Global Foraminiferal Successions Constrain the Timing and Pattern of Marine Turnover Across the Eocene-Oligocene Transition

The Eocene-Oligocene transition (EOT; ca. 34.1-33.7 Ma) was a major late Paleogene greenhouse-icehouse transition and a key interval for assessing how gradual climate cooling and more abrupt environmental change are recorded in marine successions. Yet the global timing and pattern of marine biotic change across the EOT remain poorly resolved because existing compilations have not been integrated within a consistent stratigraphic framework. Here we compiled ~40,000 occurrence records representing 1,269 species of planktonic, larger benthic, and small benthic foraminifera from 161 sections and sites worldwide, and applied CONOP.EA, a recently developed quantitative stratigraphic algorithm. Using an evolutionary strategy based on mutation, recombination, and selection, CONOP.EA iteratively optimizes composite event sequences built from first and last appearances across many sections, while enforcing basic stratigraphic constraints, to obtain a composite that best matches the observed ranges and coexistences in the source dataset. The optimized framework indicates that marine biotic change across the EOT was staggered among ecological groups rather than concentrated in a single synchronous extinction pulse.
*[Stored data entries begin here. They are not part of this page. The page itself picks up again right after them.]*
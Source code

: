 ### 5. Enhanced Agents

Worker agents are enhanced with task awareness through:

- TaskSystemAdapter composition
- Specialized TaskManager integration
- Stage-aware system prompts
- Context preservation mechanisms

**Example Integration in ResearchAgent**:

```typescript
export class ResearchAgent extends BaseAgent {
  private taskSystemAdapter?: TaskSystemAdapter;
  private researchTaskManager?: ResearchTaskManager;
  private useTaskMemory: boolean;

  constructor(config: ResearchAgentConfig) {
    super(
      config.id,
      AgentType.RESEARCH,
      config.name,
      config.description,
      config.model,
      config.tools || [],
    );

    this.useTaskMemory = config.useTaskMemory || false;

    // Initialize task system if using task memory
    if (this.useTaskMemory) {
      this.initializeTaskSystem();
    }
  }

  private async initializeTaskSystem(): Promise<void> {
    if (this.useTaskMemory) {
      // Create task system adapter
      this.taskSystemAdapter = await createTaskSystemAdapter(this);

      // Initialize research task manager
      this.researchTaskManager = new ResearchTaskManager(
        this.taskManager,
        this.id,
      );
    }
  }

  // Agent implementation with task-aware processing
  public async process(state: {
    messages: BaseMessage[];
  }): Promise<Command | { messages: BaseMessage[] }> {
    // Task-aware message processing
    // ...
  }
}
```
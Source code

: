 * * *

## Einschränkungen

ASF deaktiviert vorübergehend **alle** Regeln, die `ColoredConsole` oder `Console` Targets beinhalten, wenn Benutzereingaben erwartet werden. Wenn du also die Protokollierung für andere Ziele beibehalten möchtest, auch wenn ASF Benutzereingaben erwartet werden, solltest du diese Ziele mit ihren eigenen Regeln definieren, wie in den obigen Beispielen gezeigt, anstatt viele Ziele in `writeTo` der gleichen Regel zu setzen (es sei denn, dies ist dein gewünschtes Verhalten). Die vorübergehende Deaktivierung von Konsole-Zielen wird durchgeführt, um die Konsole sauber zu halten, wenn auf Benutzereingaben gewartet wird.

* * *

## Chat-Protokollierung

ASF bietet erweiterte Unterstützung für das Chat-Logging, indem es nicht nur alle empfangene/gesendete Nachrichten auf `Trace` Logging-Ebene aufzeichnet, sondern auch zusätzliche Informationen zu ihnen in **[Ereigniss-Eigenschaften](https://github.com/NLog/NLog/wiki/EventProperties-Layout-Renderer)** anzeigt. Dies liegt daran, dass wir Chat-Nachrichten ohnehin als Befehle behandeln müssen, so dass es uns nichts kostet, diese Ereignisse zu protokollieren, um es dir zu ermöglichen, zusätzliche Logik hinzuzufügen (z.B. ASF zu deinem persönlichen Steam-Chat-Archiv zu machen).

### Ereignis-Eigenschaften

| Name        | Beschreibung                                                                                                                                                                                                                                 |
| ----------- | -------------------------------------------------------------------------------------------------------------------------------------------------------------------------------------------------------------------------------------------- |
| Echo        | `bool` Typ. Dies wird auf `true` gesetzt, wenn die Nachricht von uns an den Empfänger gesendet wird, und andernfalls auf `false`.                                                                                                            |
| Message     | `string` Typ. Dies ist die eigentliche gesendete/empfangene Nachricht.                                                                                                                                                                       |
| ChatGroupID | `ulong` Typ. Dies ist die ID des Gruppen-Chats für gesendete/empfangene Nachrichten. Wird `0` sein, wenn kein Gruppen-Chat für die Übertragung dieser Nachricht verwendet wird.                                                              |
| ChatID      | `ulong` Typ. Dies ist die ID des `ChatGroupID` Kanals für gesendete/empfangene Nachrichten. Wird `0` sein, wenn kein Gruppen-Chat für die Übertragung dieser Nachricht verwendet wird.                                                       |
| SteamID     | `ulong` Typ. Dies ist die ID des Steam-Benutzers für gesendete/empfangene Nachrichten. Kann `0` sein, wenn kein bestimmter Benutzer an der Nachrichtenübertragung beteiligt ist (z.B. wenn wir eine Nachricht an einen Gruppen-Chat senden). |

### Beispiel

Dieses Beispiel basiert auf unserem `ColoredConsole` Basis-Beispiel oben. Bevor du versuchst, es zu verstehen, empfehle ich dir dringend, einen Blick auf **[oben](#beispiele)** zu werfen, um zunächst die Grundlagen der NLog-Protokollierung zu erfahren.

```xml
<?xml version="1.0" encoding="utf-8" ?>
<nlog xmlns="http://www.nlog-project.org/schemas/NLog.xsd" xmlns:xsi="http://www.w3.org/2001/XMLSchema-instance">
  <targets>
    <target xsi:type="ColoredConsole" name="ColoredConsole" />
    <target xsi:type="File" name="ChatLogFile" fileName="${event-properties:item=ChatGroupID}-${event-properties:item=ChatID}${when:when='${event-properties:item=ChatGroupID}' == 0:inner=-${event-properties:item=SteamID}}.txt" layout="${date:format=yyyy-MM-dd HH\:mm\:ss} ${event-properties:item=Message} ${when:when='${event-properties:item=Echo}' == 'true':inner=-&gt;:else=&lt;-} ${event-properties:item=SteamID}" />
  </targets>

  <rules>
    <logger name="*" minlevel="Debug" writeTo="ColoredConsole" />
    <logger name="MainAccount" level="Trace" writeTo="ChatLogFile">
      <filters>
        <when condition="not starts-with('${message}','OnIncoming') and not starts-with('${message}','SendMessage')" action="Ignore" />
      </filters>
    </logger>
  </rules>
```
In broad terms, planktonic and larger benthic foraminifera changed most strongly near the onset of Antarctic glaciation and sea-level fall, whereas small benthic foraminifera record earlier and more prolonged change. This pattern suggests that shorter-term events near the EOT played out within a longer phase of climatic cooling. The EOT therefore provides a stratigraphically constrained late Paleogene example of how rapid events and longer-term global change are recorded together in marine biotic successions, and a useful reference point for comparison with other greenhouse-icehouse transitions.